Art, like light, needs distance, and anyone who attempts to render sexual experience directly must face the fact that the writhings which comprise it are ludicrous without their subjective content, that the intensity of that content quickly outruns its apparent cause.
—William H. Gass, On Being Blue
It couldn’t have happened the way I remember, because pain ought to contradict pleasure. But I think that it hurt, it really hurt, and yet it still felt good. That first time was in a Marriott or a Hyatt, somewhere so generic it was anywhere, with the ice machine whirring as always. I was sixteen and my high school boyfriend was fiddling with his computer. He settled on Gershwin’s “Rhapsody in Blue” and ordered me to bend over. The desk was looped with phone cord, and the air conditioner panted. While I waited, I stared: at the desk, at the pen, at the pen on the desk, at the floor. Outside it was hot. The carpet was teal. In the chill of that room, he hurt me. So I sputtered on the spiced metal of my lip-bitten blood and gave in to—what? To the rift between Gershwin’s chatter and the urgent surging of pain? Or to the pain itself? Was it the hurting that I liked, or the expectation of its memory? Already I anticipated that today’s beating would resolve into tomorrow’s bruising, and I wondered if there would be any route from the indices back to the act.
I am still trying to reconcile pain with pleasure, but the negotiation remains impossible. The most popular academic definition of pain, from the International Association for the Study of Pain, specifies that it’s disagreeable: “Pain is an unpleasant sensory and emotional experience that is associated with actual or potential tissue damage or described in such terms” (emphasis mine). In other words, physical damage doesn’t qualify as painful unless we come to dislike it: “Experiences which resemble pain but are not unpleasant, e.g. pricking, should not be called pain.” So it would seem that masochism—defined by Freud as “pleasure in pain”—is hopelessly paradoxical. As soon as a feeling shades into pleasure, it quits the domain of the painful; but a pleasure too painful negates itself.

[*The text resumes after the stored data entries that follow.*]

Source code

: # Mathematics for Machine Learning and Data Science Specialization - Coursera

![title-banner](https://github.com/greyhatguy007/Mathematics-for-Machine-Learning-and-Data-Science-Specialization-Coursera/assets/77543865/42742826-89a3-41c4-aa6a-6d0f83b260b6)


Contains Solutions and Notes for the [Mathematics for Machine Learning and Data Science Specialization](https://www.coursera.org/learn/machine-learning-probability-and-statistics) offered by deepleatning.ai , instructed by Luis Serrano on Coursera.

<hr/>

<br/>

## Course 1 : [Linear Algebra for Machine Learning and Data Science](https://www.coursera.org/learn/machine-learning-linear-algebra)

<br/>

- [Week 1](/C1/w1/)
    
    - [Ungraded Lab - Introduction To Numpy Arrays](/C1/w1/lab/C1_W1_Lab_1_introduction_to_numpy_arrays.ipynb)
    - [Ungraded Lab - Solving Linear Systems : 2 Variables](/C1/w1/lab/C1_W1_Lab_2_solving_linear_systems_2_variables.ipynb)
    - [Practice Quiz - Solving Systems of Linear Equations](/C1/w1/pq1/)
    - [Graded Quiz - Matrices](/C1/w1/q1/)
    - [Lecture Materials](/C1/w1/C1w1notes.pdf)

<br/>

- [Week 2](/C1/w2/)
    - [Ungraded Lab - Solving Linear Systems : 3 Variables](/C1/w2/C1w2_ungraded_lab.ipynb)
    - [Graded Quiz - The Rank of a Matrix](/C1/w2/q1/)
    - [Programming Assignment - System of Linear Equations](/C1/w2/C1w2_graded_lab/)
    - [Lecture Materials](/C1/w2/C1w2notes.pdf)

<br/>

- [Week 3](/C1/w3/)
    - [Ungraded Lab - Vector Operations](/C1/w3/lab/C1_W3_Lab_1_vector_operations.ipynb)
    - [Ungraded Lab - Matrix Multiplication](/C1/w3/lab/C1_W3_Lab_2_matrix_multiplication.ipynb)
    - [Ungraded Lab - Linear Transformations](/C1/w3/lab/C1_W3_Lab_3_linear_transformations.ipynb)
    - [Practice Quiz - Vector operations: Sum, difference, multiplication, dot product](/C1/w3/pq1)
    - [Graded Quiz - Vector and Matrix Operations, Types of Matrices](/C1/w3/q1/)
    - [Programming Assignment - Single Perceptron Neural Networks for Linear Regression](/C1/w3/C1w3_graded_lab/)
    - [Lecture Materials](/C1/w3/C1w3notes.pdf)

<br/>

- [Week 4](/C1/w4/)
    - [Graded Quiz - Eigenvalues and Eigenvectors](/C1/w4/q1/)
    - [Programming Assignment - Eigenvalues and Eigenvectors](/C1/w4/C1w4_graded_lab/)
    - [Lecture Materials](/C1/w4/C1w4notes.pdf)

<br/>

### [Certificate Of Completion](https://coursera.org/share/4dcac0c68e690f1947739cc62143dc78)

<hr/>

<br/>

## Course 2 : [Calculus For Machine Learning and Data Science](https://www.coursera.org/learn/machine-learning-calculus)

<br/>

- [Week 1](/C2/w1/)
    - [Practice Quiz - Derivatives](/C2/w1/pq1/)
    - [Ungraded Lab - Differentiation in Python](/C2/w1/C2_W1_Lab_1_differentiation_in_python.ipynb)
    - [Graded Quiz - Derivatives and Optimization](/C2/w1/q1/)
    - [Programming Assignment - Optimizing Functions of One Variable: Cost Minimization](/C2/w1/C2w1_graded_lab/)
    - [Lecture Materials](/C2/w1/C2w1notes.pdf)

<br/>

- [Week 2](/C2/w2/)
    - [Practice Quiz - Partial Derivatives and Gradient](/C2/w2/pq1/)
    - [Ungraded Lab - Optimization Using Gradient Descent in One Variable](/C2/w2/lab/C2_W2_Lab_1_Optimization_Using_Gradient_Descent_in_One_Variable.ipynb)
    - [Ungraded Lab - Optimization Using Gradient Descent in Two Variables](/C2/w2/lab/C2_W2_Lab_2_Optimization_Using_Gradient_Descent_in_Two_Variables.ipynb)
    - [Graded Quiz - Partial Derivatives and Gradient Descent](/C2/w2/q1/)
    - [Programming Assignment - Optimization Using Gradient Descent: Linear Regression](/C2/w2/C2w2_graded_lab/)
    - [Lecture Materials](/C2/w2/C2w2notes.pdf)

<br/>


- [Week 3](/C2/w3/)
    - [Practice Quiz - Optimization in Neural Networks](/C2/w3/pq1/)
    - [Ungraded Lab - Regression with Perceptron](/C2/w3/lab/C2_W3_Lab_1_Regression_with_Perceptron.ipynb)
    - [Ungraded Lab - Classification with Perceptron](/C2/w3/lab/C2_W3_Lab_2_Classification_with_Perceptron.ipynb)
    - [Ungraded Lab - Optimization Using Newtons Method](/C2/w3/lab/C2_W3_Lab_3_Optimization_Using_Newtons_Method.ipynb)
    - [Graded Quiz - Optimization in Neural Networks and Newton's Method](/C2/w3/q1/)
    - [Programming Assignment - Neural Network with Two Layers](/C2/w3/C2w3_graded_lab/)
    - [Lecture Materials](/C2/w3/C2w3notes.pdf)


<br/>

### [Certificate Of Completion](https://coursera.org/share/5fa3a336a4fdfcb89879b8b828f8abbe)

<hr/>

Freud acknowledges this apparent difficulty in a 1924 essay, “The Economic Problem of Masochism.” “If mental processes are governed by the pleasure principle in such a way that their first aim is the avoidance of unpleasure and the obtaining of pleasure,” he writes, “masochism is incomprehensible.” Echoes of a similar confusion run through the case studies in Pyschopathia Sexualis, the seminal 1886 treatise in which the German psychiatrist Richard Freiherr von Krafft-Ebing coined the terms “masochism” and “sadism” (and, less eloquently, “homosexual”). “Case 57,” a 35-year-old masochist, recounts in familiar perplexity, “I say to myself: What! You busy your mind with things which not only the aesthetic sense of others, but also your own, disapproves? You regard that as beautiful and desirable which, in your own judgment, is at once ugly, coarse, silly and impossible?” In that icy hotel room, with the Gershwin chirping its sky-bright blue, I suspected I must be mistaken: that I could not feel what I felt I was feeling, that something was wrong with me.